2. A method according to claim 1 wherein the high-frequency part of the signal is generated by spectral band replication.

3. A method according to claim 1 wherein the LF-bandwidth and the HF-bandwidth together constitute the full bandwidth.

4. A method according to claim 1 , wherein the signal processing comprises all of the following signal processing steps: (a) introducing frequency dependent gain, (b) compression, (c) noise reduction, (d) feedback suppression, and (e) extraction of directionality information.

5. A method according to claim 1 , wherein the low frequency part of the audio signal or a part thereof is picked up by a microphone of the portable hearing aid and filtered by a low pass filter and/or digitized with an appropriate sample frequency.

6. A method according to claim 1 , wherein the full bandwidth audio signal is fed to an output transducer for presentation to a wearer of the first portable hearing aid.

7. A binaural listening system, comprising: first and second portable hearing aids, each being configured to present an electrical output audio signal to a wearer of the hearing aid, the electrical output audio signal having a full bandwidth Δf full comprising a low frequency part with LF-bandwidth Δ LF and a high frequency part with HF-bandwidth Δf HF , wherein the second portable hearing aid includes a local source of energy within the second portable hearing aid powering the second portable hearing aid, a wireless transmitter for wirelessly transmitting the low frequency part of the electrical output audio signal with the bandwidth Δf LF to the first portable hearing aid, the first portable hearing aid includes a wireless receiver for receiving said low frequency part of the electrical output audio signal, a signal processor configured to process the low frequency part of the electrical output aidio signal and configured to provide a processed low bandwidth signal, a local source of energy within said first portable hearing aid powering the first portable hearing aid, and a bandwidth extension unit for constructing or re-generating the high-frequency part of the electrical output audio signal, the high-frequency part having the HF-bandwidth Δf HF , and for forming the electrical output audio signal having the full bandwidth Δf full based on or comprising said low frequency part having the LF-bandwidth Δf LF and said high frequency part having the HF-bandwidth Δf HF , the LF-bandwidth Δf LF constitutes 0.7 times or less of the full bandwidth Δf full of the audio signal, and said signal processor is configured to perform at least a majority of introducing frequency dependent gain; compression; noise reduction; feedback suppression; and extraction of directionality information on the low frequency part of the audio signal.

8. A binaural listening system according to claim 7 , wherein the second portable hearing aid comprises: an input transducer for converting an input sound to an electric input signal; and a frequency limiting unit for generating said low frequency part having the LF-bandwidth Δf LF for being wirelessly transmitted to the first portable hearing aid.

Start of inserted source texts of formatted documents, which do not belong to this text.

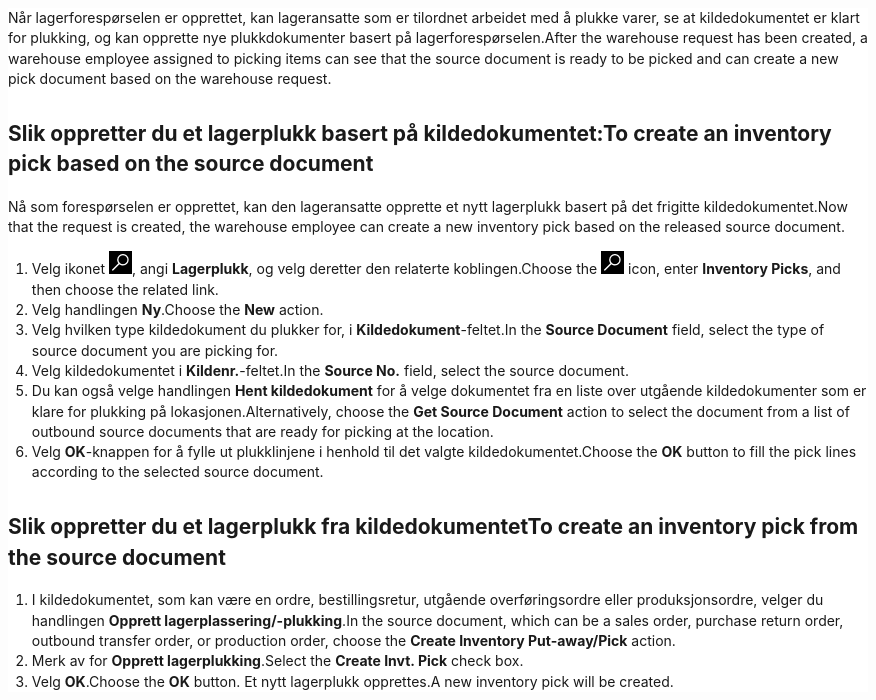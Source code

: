 <span data-ttu-id="c6329-124">Når lagerforespørselen er opprettet, kan lageransatte som er tilordnet arbeidet med å plukke varer, se at kildedokumentet er klart for plukking, og kan opprette nye plukkdokumenter basert på lagerforespørselen.</span><span class="sxs-lookup"><span data-stu-id="c6329-124">After the warehouse request has been created, a warehouse employee assigned to picking items can see that the source document is ready to be picked and can create a new pick document based on the warehouse request.</span></span>  

## <a name="to-create-an-inventory-pick-based-on-the-source-document"></a><span data-ttu-id="c6329-125">Slik oppretter du et lagerplukk basert på kildedokumentet:</span><span class="sxs-lookup"><span data-stu-id="c6329-125">To create an inventory pick based on the source document</span></span>
<span data-ttu-id="c6329-126">Nå som forespørselen er opprettet, kan den lageransatte opprette et nytt lagerplukk basert på det frigitte kildedokumentet.</span><span class="sxs-lookup"><span data-stu-id="c6329-126">Now that the request is created, the warehouse employee can create a new inventory pick based on the released source document.</span></span>
1.  <span data-ttu-id="c6329-127">Velg ikonet ![Søk etter side eller rapport](media/ui-search/search_small.png "Søk etter side eller rapport"), angi **Lagerplukk**, og velg deretter den relaterte koblingen.</span><span class="sxs-lookup"><span data-stu-id="c6329-127">Choose the ![Search for Page or Report](media/ui-search/search_small.png "Search for Page or Report icon") icon, enter **Inventory Picks**, and then choose the related link.</span></span>  
2.  <span data-ttu-id="c6329-128">Velg handlingen **Ny**.</span><span class="sxs-lookup"><span data-stu-id="c6329-128">Choose the **New** action.</span></span>  
3. <span data-ttu-id="c6329-129">Velg hvilken type kildedokument du plukker for, i **Kildedokument**-feltet.</span><span class="sxs-lookup"><span data-stu-id="c6329-129">In the **Source Document** field, select the type of source document you are picking for.</span></span>  
4. <span data-ttu-id="c6329-130">Velg kildedokumentet i **Kildenr.**-feltet.</span><span class="sxs-lookup"><span data-stu-id="c6329-130">In the **Source No.** field, select the source document.</span></span>  
5. <span data-ttu-id="c6329-131">Du kan også velge handlingen **Hent kildedokument** for å velge dokumentet fra en liste over utgående kildedokumenter som er klare for plukking på lokasjonen.</span><span class="sxs-lookup"><span data-stu-id="c6329-131">Alternatively, choose the **Get Source Document** action to select the document from a list of outbound source documents that are ready for picking at the location.</span></span>  
6. <span data-ttu-id="c6329-132">Velg **OK**-knappen for å fylle ut plukklinjene i henhold til det valgte kildedokumentet.</span><span class="sxs-lookup"><span data-stu-id="c6329-132">Choose the **OK** button to fill the pick lines according to the selected source document.</span></span>  

## <a name="to-create-an-inventory-pick-from-the-source-document"></a><span data-ttu-id="c6329-133">Slik oppretter du et lagerplukk fra kildedokumentet</span><span class="sxs-lookup"><span data-stu-id="c6329-133">To create an inventory pick from the source document</span></span>  
1.  <span data-ttu-id="c6329-134">I kildedokumentet, som kan være en ordre, bestillingsretur, utgående overføringsordre eller produksjonsordre, velger du handlingen **Opprett lagerplassering/-plukking**.</span><span class="sxs-lookup"><span data-stu-id="c6329-134">In the source document, which can be a sales order, purchase return order, outbound transfer order, or production order, choose the **Create Inventory Put-away/Pick** action.</span></span>
2.  <span data-ttu-id="c6329-135">Merk av for **Opprett lagerplukking**.</span><span class="sxs-lookup"><span data-stu-id="c6329-135">Select the **Create Invt. Pick** check box.</span></span>  
3.  <span data-ttu-id="c6329-136">Velg **OK**.</span><span class="sxs-lookup"><span data-stu-id="c6329-136">Choose the **OK** button.</span></span> <span data-ttu-id="c6329-137">Et nytt lagerplukk opprettes.</span><span class="sxs-lookup"><span data-stu-id="c6329-137">A new inventory pick will be created.</span></span>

9. A binaural listening system according to claim 7 , wherein the second portable hearing aid comprises: an electric interface for receiving a signal comprising an audio signal and providing an electric input signal, and a frequency limiting unit for generating said low frequency part having the LF-bandwidth Δf LF for being wirelessly transmitted to the first portable hearing aid from said electric input signal.

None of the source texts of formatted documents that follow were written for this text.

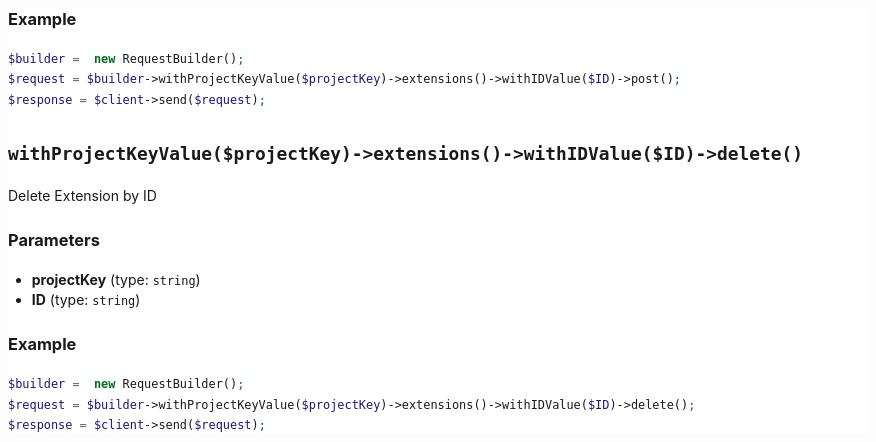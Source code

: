 ### Example
```php
$builder =  new RequestBuilder();
$request = $builder->withProjectKeyValue($projectKey)->extensions()->withIDValue($ID)->post();
$response = $client->send($request);
```
## `withProjectKeyValue($projectKey)->extensions()->withIDValue($ID)->delete()`

Delete Extension by ID

### Parameters
* **projectKey** (type: `string`)
* **ID** (type: `string`)

### Example
```php
$builder =  new RequestBuilder();
$request = $builder->withProjectKeyValue($projectKey)->extensions()->withIDValue($ID)->delete();
$response = $client->send($request);
```
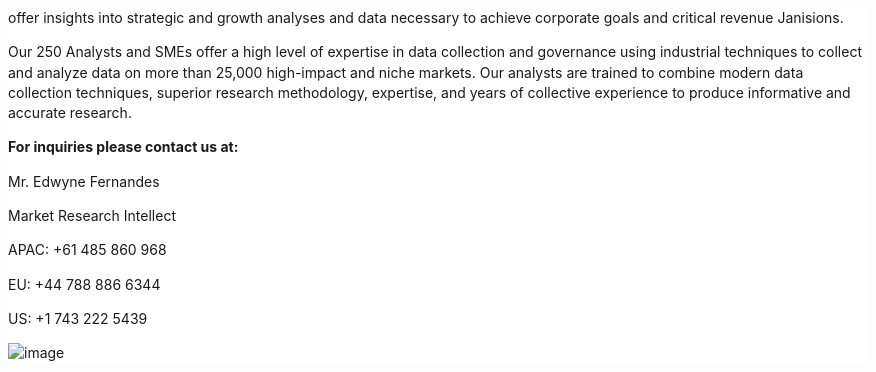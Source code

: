 offer insights into strategic and growth analyses and data necessary to achieve corporate goals and critical revenue Janisions.</p><p><span class="">Our 250 Analysts and SMEs offer a high level of expertise in data collection and governance using industrial techniques to collect and analyze data on more than 25,000 high-impact and niche markets. Our analysts are trained to combine modern data collection techniques, superior research methodology, expertise, and years of collective experience to produce informative and accurate research.</span></p><p><strong>For inquiries please contact us at:</strong></p><p>Mr. Edwyne Fernandes</p><p>Market Research Intellect</p><p>APAC: +61 485 860 968</p><p>EU: +44 788 886 6344</p><p>US: +1 743 222 5439</p>
![image](https://github.com/user-attachments/assets/b4aef719-16bf-4d18-9d3c-c9297dd592a4)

10. A binaural listening system according to claim 7 , wherein said wireless transmitter and receiver are adapted to provide an inductive coupling between the first and second portable hearing aids on which said transmission of said low frequency signal can be based, when said first and second portable hearing aids are located in an operational distance from each other.

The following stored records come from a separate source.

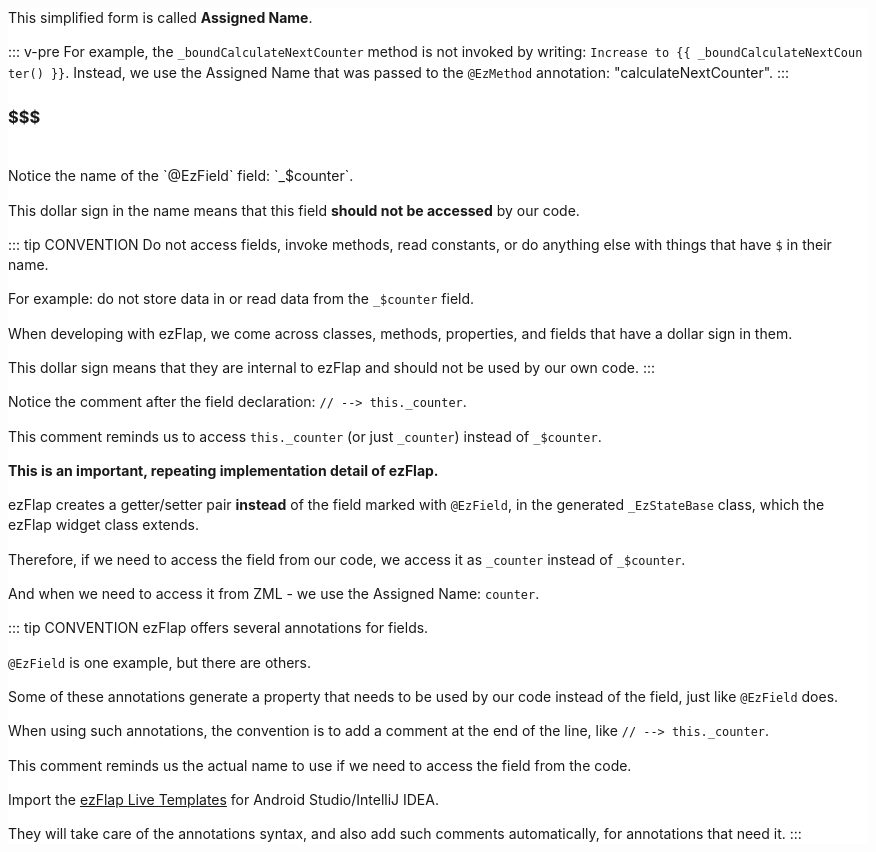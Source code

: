This simplified form is called **Assigned Name**.

::: v-pre
For example, the `_boundCalculateNextCounter` method is not invoked by writing: `Increase to {{ _boundCalculateNextCounter() }}`.
Instead, we use the Assigned Name that was passed to the `@EzMethod` annotation: "calculateNextCounter".
:::

<h3>$$$</h3><br/>
Notice the name of the `@EzField` field: `_$counter`.

This dollar sign in the name means that this field **should not be accessed** by our code.

::: tip CONVENTION
Do not access fields, invoke methods, read constants, or do anything else with things that have `$` in their name.

For example: do not store data in or read data from the `_$counter` field.

When developing with ezFlap, we come across classes, methods, properties, and fields that have a dollar sign in them.

This dollar sign means that they are internal to ezFlap and should not be used by our own code.
:::

Notice the comment after the field declaration: `// --> this._counter`.

This comment reminds us to access `this._counter` (or just `_counter`) instead of `_$counter`.

**This is an important, repeating implementation detail of ezFlap.**

ezFlap creates a getter/setter pair **instead** of the field marked with `@EzField`, in the generated `_EzStateBase`
class, which the ezFlap widget class extends.

Therefore, if we need to access the field from our code, we access it as `_counter` instead of `_$counter`.

And when we need to access it from ZML - we use the Assigned Name: `counter`.

::: tip CONVENTION
ezFlap offers several annotations for fields.

`@EzField` is one example, but there are others.

Some of these annotations generate a property that needs to be used by our code instead of the field, just like
`@EzField` does.

When using such annotations, the convention is to add a comment at the end of the line, like `// --> this._counter`.

This comment reminds us the actual name to use if we need to access the field from the code.

Import the [ezFlap Live Templates](/tooling/live-templates/live-templates.html) for Android Studio/IntelliJ IDEA.

They will take care of the annotations syntax, and also add such comments automatically, for annotations that need it. 
:::
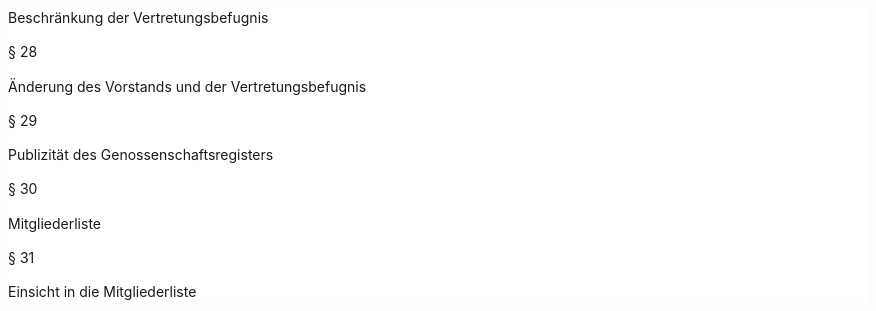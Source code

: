 Beschränkung der Vertretungsbefugnis

</td>

</tr>

<tr>

<td style align="left" valign="top" charoff="50">

§ 28

</td>

<td style align="left" valign="top" charoff="50">

Änderung des Vorstands und der Vertretungsbefugnis

</td>

</tr>

<tr>

<td style align="left" valign="top" charoff="50">

§ 29

</td>

<td style align="left" valign="top" charoff="50">

Publizität des Genossenschaftsregisters

</td>

</tr>

<tr>

<td style align="left" valign="top" charoff="50">

§ 30

</td>

<td style align="left" valign="top" charoff="50">

Mitgliederliste

</td>

</tr>

<tr>

<td style align="left" valign="top" charoff="50">

§ 31

</td>

<td style align="left" valign="top" charoff="50">

Einsicht in die Mitgliederliste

11. The method according to claim 1 , further comprising: processing the audio signal based on a hearing profile of a hearing-impaired user of the binaural listening system.

12. The binaural listening system according to claim 7 , wherein the signal processor of the second portable hearing aid is further configured to process the audio signal based on a hearing profile of a hearing-impaired user of the binaural listening system.